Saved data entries
§

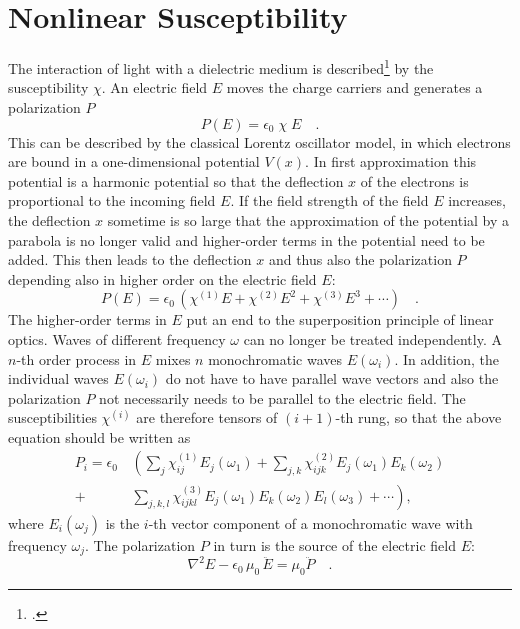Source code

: \section{Nonlinear Susceptibility}

The interaction of light with a dielectric medium is described\footcite{MilonniEberly1988,Yariv1989} by the  susceptibility $\chi$.
An electric field $E$ moves the
charge carriers and generates a polarization $P$
\begin{equation}
  P(E) = \epsilon_0 \; \chi \; E \quad.
\end{equation}
This can be described by the classical Lorentz oscillator model,
in which electrons are bound  in a one-dimensional potential $V(x)$. In first approximation this potential is a
harmonic potential so that the deflection
$x$ of the electrons is proportional to the incoming field $E$.
If the field strength of the field $E$ increases, the deflection
$x$ sometime is so large that the approximation of the potential by a
parabola is no longer valid and higher-order terms in the
potential need to be added. This then leads to the deflection
$x$ and thus also the polarization $P$ depending also in higher
order  on the electric field $E$:
\begin{equation}
  P(E) = \epsilon_0 \, \left( \chi^{(1)} E + \chi^{(2)} E^2 + \chi^{(3)}
  E^3 + \cdots \right)  \quad .
\end{equation}
The higher-order terms in $E$  put an end to the 
superposition principle of linear optics. Waves of different
frequency $\omega$ can no longer be treated independently.
A $n$-th order process in $E$ mixes $n$ monochromatic
waves $E(\omega_i)$. In addition, the individual waves
$E(\omega_i)$ do not have to have parallel wave vectors and also the
polarization $P$ not necessarily needs to be parallel to the electric field. The susceptibilities $\chi^{(i)}$ are therefore tensors of
$(i+1)$-th rung, so that the above equation
 should be written as
\begin{align}
  P_i = \epsilon_0 \, & \left(  \sum_j \chi^{(1)}_{ij} E_j(\omega_1)
     + \sum_{j,k} \chi^{(2)}_{ijk} E_j(\omega_1) E_k(\omega_2)  \right. \nonumber \\+
     & \left.
    \sum_{j,k,l} \chi^{(3)}_{ijkl} E_j(\omega_1) E_k(\omega_2) E_l(\omega_3) + \cdots \right)  ,
\end{align}
where $E_i(\omega_j)$ is the $i$-th vector component of a
monochromatic wave with frequency $\omega_j$. The
polarization $P$ in turn is the source of the electric field $E$:
\begin{equation}
   \nabla^2 E - \epsilon_0 \, \mu_0 \, \ddot{E} = \mu_0 \ddot{P}  \quad .
   \label{eq:shg_wave_equation}
\end{equation}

§

# Task item
Scan the records above for the lines holding "should be written as" and "monochromatic wave with". Transcribe those two and every line between them word for word, and no others.

# Result
 should be written as
\begin{align}
  P_i = \epsilon_0 \, & \left(  \sum_j \chi^{(1)}_{ij} E_j(\omega_1)
     + \sum_{j,k} \chi^{(2)}_{ijk} E_j(\omega_1) E_k(\omega_2)  \right. \nonumber \\+
     & \left.
    \sum_{j,k,l} \chi^{(3)}_{ijkl} E_j(\omega_1) E_k(\omega_2) E_l(\omega_3) + \cdots \right)  ,
\end{align}
where $E_i(\omega_j)$ is the $i$-th vector component of a
monochromatic wave with frequency $\omega_j$. The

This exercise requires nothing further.